Oggi, in Italia, i somali sono sia tra i migranti di più vecchia data sia tra quelli più recenti. Nella primavera del 2015 ho trascorso un caldo pomeriggio nel groviglio di strade alle spalle della stazione Termini, dove ho incontrato somali che vivevano in Italia da decenni e altri arrivati da poco su barconi provenienti dalla Libia. I secondi chiamavano i primi “mezze lire”, a sottolineare la loro doppia identità somalo-italiana, mentre i primi chiamavano i secondi “titanic”, alludendo ai momenti difficili che hanno dovuto affrontare nella traversata del Mediterraneo, ma anche a quelli che affronteranno in Italia con l’ascesa dei partiti anti-immigrazione.
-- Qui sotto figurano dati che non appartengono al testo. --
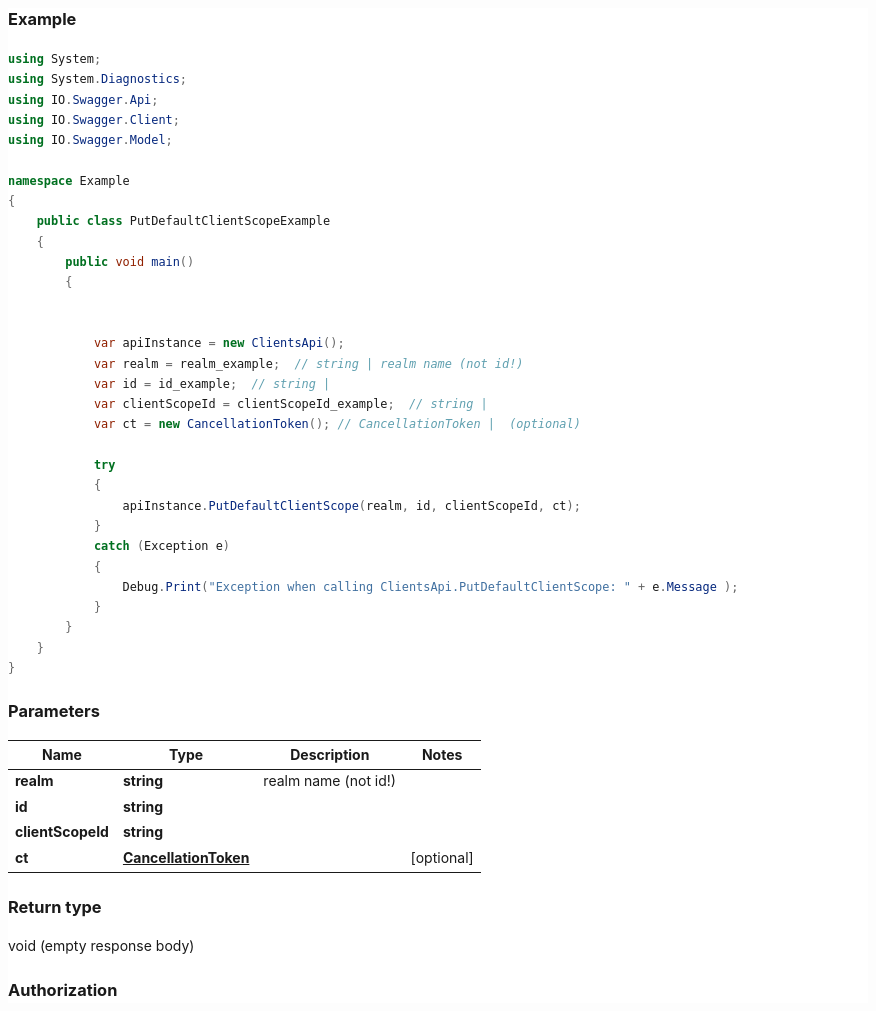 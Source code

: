 

### Example
```csharp
using System;
using System.Diagnostics;
using IO.Swagger.Api;
using IO.Swagger.Client;
using IO.Swagger.Model;

namespace Example
{
    public class PutDefaultClientScopeExample
    {
        public void main()
        {
            

            var apiInstance = new ClientsApi();
            var realm = realm_example;  // string | realm name (not id!)
            var id = id_example;  // string | 
            var clientScopeId = clientScopeId_example;  // string | 
            var ct = new CancellationToken(); // CancellationToken |  (optional) 

            try
            {
                apiInstance.PutDefaultClientScope(realm, id, clientScopeId, ct);
            }
            catch (Exception e)
            {
                Debug.Print("Exception when calling ClientsApi.PutDefaultClientScope: " + e.Message );
            }
        }
    }
}
```

### Parameters

Name | Type | Description  | Notes
------------- | ------------- | ------------- | -------------
 **realm** | **string**| realm name (not id!) | 
 **id** | **string**|  | 
 **clientScopeId** | **string**|  | 
 **ct** | [**CancellationToken**](.md)|  | [optional] 

### Return type

void (empty response body)

### Authorization
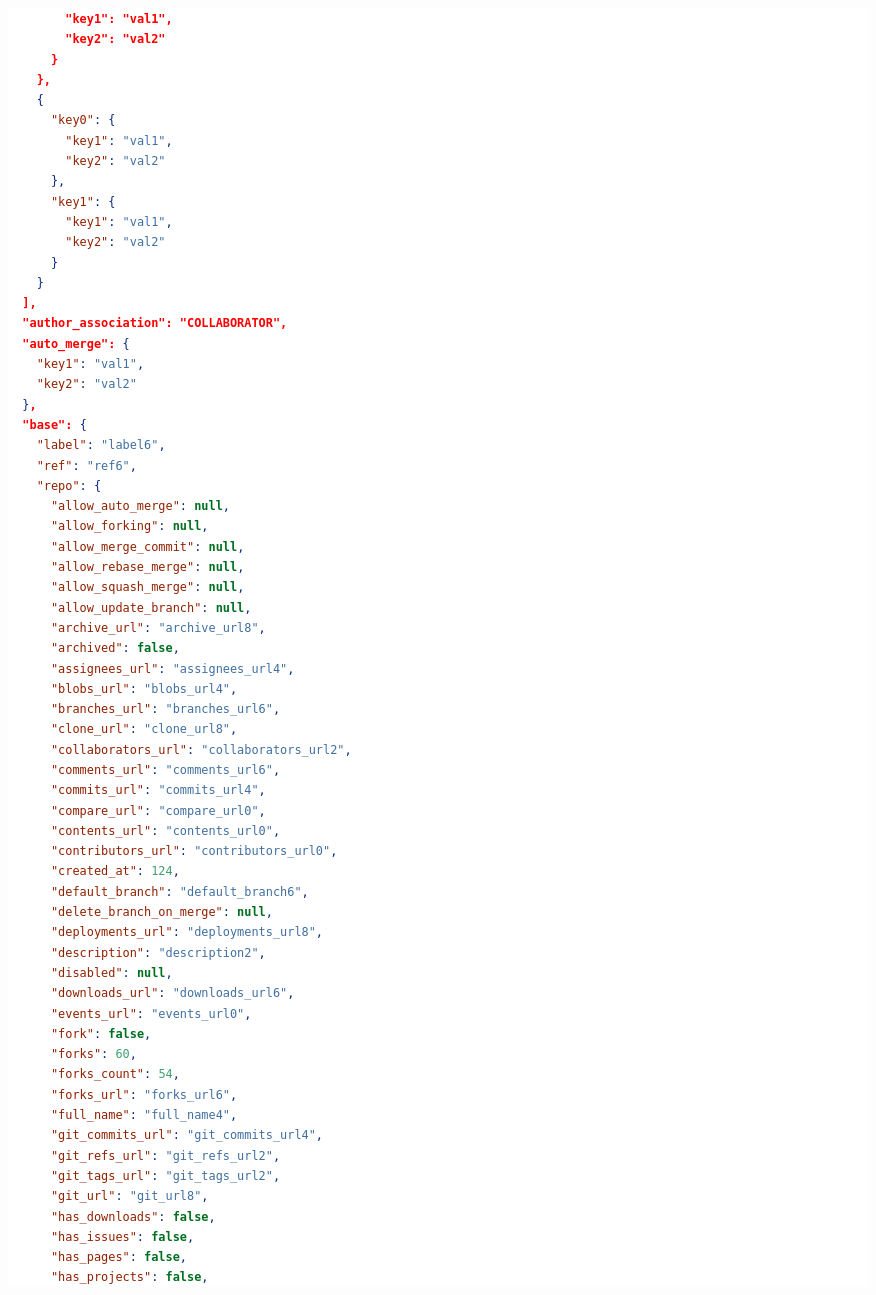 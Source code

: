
 ```json
        "key1": "val1",
        "key2": "val2"
      }
    },
    {
      "key0": {
        "key1": "val1",
        "key2": "val2"
      },
      "key1": {
        "key1": "val1",
        "key2": "val2"
      }
    }
  ],
  "author_association": "COLLABORATOR",
  "auto_merge": {
    "key1": "val1",
    "key2": "val2"
  },
  "base": {
    "label": "label6",
    "ref": "ref6",
    "repo": {
      "allow_auto_merge": null,
      "allow_forking": null,
      "allow_merge_commit": null,
      "allow_rebase_merge": null,
      "allow_squash_merge": null,
      "allow_update_branch": null,
      "archive_url": "archive_url8",
      "archived": false,
      "assignees_url": "assignees_url4",
      "blobs_url": "blobs_url4",
      "branches_url": "branches_url6",
      "clone_url": "clone_url8",
      "collaborators_url": "collaborators_url2",
      "comments_url": "comments_url6",
      "commits_url": "commits_url4",
      "compare_url": "compare_url0",
      "contents_url": "contents_url0",
      "contributors_url": "contributors_url0",
      "created_at": 124,
      "default_branch": "default_branch6",
      "delete_branch_on_merge": null,
      "deployments_url": "deployments_url8",
      "description": "description2",
      "disabled": null,
      "downloads_url": "downloads_url6",
      "events_url": "events_url0",
      "fork": false,
      "forks": 60,
      "forks_count": 54,
      "forks_url": "forks_url6",
      "full_name": "full_name4",
      "git_commits_url": "git_commits_url4",
      "git_refs_url": "git_refs_url2",
      "git_tags_url": "git_tags_url2",
      "git_url": "git_url8",
      "has_downloads": false,
      "has_issues": false,
      "has_pages": false,
      "has_projects": false,
``` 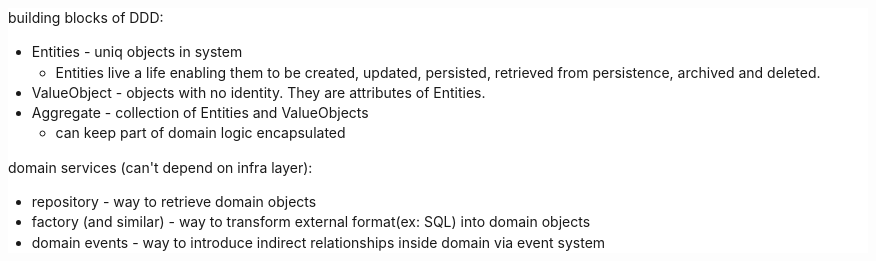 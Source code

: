 building blocks of DDD:
- Entities - uniq objects in system
	- Entities live a life enabling them to be created, updated, persisted, retrieved from persistence, archived and deleted.
- ValueObject - objects with no identity. They are attributes of Entities.
- Aggregate - collection of Entities and ValueObjects
	- can keep part of domain logic encapsulated

domain services (can't depend on infra layer):
- repository - way to retrieve domain objects
- factory (and similar) - way to transform external format(ex: SQL) into domain objects
- domain events - way to introduce indirect relationships inside domain via event system
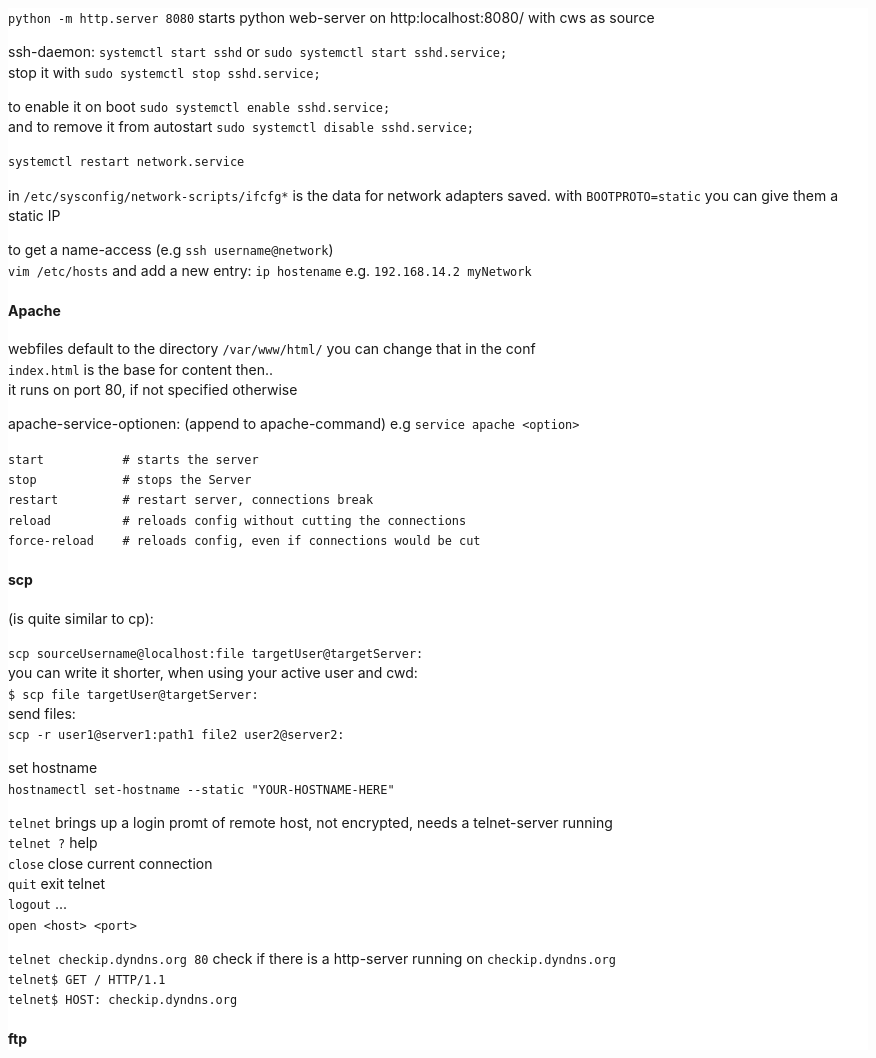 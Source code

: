 `python -m http.server 8080` starts python web-server on http:localhost:8080/ with cws as source

ssh-daemon: `systemctl start sshd` or `sudo systemctl start sshd.service;`\
stop it with `sudo systemctl stop sshd.service;`

to enable it on boot `sudo systemctl enable sshd.service;`\
and to remove it from autostart `sudo systemctl disable sshd.service;`

`systemctl restart network.service`

in `/etc/sysconfig/network-scripts/ifcfg*` is the data for network adapters saved. with `BOOTPROTO=static` you can give them a static IP

to get a name-access (e.g `ssh username@network`)\
`vim /etc/hosts` and add a new entry: `ip hostename` e.g. `192.168.14.2 myNetwork`

#### Apache

webfiles default to the directory `/var/www/html/` you can change that in the conf\
`index.html` is the base for content then..\
it runs on port 80, if not specified otherwise

apache-service-optionen: (append to apache-command) e.g `service apache <option>`

```apache
start           # starts the server
stop            # stops the Server
restart         # restart server, connections break
reload          # reloads config without cutting the connections
force-reload    # reloads config, even if connections would be cut
```

#### scp

(is quite similar to cp):

`scp sourceUsername@localhost:file targetUser@targetServer:`\
you can write it shorter, when using your active user and cwd:\
`$ scp file targetUser@targetServer:`\
send files:\
`scp -r user1@server1:path1 file2 user2@server2:`

set hostname\
`hostnamectl set-hostname --static "YOUR-HOSTNAME-HERE"`

`telnet` brings up a login promt of remote host, not encrypted, needs a telnet-server running\
`telnet ?` help\
`close` close current connection\
`quit` exit telnet\
`logout` ...\
`open <host> <port>`

`telnet checkip.dyndns.org 80` check if there is a http-server running on `checkip.dyndns.org`\
`telnet$ GET / HTTP/1.1`\
`telnet$ HOST: checkip.dyndns.org`

#### ftp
L’intitolazione di una fermata della metropolitana a Marincola è un fatto importante per tutti loro, e per gli italiani è un promemoria, arrivato al momento giusto, dei lunghi rapporti tra Italia e Somalia.

(Traduzione di Stefano Musilli)

Da sapere
L’Italia in Africa orientale
  • 1889 L’Italia istituisce un protettorato nella Somalia centrale

  • 1890 L’Eritrea è dichiarata colonia dal Regno d’Italia.

  • 1895 L’Italia invade l’Etiopia, allora detta Abissinia.
  • 1896 Le forze militari italiane vengono sconfitte dagli etiopici ad Adua e firmano un trattato con cui riconoscono l’indipendenza dell’Etiopia.
  • 1935 L’Italia fascista invade l’Etiopia.
  • 1936 Gli italiani occupano Addis Abeba. L’Etiopia, l’Eritrea e la Somalia italiana diventano l’Africa Orientale Italiana.
  • 1937 Ad Addis Abeba, secondo le stime, gli italiani uccidono 19mila persone nell’arco di tre giorni di febbraio: una rappresaglia per il tentato assassinio del viceré Rodolfo Graziani.
  • 1941 Le truppe britanniche e del Commonwealth, con l’aiuto della resistenza locale, sconfiggono gli italiani nella regione.

Questo articolo è apparso sul sito della Bbc News.